MongoDB — alert when oplog window shrinks · monitoring cookbook · Enterno.io

Anatoly Oshmanovsky

MongoDB — alert when oplog window shrinks

Writes on primary grow faster than oplog retention. If a secondary falls behind by more than the oplog window, you need an initial sync (hours of downtime). Usually noticed too late.

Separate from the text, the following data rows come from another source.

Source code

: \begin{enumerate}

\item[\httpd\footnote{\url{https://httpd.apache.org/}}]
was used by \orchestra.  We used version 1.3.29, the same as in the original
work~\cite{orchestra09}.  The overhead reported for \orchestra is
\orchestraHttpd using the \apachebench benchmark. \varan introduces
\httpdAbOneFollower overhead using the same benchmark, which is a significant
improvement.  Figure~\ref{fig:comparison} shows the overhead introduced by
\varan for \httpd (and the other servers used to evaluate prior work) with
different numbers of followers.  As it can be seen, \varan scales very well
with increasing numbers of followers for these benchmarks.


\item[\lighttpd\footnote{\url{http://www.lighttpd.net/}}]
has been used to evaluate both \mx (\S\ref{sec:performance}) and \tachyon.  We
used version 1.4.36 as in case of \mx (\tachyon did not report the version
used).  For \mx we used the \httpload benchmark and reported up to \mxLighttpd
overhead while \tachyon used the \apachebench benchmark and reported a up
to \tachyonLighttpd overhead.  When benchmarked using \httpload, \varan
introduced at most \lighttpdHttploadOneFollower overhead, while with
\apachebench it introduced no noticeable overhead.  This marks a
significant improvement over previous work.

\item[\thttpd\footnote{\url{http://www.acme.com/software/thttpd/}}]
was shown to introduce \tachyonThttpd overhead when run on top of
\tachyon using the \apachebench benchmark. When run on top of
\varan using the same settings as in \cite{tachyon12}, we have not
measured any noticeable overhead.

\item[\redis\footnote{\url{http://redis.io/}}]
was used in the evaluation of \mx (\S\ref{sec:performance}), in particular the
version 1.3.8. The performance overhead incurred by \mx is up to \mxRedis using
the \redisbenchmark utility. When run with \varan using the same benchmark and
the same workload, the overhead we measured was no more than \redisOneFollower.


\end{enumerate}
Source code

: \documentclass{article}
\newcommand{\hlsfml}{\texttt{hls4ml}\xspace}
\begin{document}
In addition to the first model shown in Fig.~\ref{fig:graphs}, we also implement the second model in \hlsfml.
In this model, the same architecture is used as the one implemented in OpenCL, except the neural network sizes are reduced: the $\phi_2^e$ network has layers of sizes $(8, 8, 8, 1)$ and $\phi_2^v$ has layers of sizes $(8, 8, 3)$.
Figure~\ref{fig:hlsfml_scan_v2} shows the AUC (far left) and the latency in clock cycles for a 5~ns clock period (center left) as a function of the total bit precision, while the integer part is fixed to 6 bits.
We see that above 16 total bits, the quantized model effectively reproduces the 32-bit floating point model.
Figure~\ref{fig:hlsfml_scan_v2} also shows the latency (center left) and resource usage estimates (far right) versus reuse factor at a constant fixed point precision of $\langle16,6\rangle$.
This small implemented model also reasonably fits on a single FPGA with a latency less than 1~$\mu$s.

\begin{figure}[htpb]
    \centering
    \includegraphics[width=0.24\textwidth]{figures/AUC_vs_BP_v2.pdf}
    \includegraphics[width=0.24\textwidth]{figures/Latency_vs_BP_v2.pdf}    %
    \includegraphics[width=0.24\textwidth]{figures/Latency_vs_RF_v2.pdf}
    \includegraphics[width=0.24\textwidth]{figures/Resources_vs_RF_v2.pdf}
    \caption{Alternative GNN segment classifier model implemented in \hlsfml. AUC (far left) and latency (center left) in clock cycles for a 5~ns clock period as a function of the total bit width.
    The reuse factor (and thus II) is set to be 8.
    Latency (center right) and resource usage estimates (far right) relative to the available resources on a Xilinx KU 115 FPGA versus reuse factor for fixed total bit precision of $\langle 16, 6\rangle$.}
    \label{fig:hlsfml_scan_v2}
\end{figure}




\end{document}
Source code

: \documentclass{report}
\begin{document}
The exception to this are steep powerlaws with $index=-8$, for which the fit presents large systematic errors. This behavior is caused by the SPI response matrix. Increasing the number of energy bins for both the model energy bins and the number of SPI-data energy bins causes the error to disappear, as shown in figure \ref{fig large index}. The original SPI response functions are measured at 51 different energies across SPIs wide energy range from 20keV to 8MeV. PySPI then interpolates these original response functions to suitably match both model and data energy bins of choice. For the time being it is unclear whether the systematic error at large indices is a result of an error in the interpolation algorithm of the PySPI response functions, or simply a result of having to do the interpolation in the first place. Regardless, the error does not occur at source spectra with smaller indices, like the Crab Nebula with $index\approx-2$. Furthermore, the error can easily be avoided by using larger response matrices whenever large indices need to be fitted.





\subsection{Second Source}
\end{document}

Stack: mongo-shell · cron Tags: mongodb, oplog, replication

Recipe

bash

#!/usr/bin/env bash
# /etc/cron.d/mongo-oplog
# */15 * * * * mongo /opt/mongo-oplog.sh

URI=${MONGO_URI:-mongodb://localhost:27017}
WARN_HOURS=${WARN_HOURS:-12}          # alert when window < 12 h

WINDOW_H=$(mongosh --quiet "$URI" --eval '
  const r = db.getSiblingDB("local").oplog.rs.stats();
  const cap = r.maxSize;
  const used = r.size;
  const rate = used / (db.getSiblingDB("local").oplog.rs.find().sort({ts:-1}).limit(1).next().ts.t -
                       db.getSiblingDB("local").oplog.rs.find().sort({ts:1 }).limit(1).next().ts.t);
  print(Math.floor(cap / rate / 3600));
')

if [ "${WINDOW_H:-0}" -lt "$WARN_HOURS" ]; then
  curl -fsS "$HEARTBEAT_URL" --data "oplog_window_h=$WINDOW_H,threshold=$WARN_HOURS"
  exit 2
fi
echo "OK (window=${WINDOW_H}h)"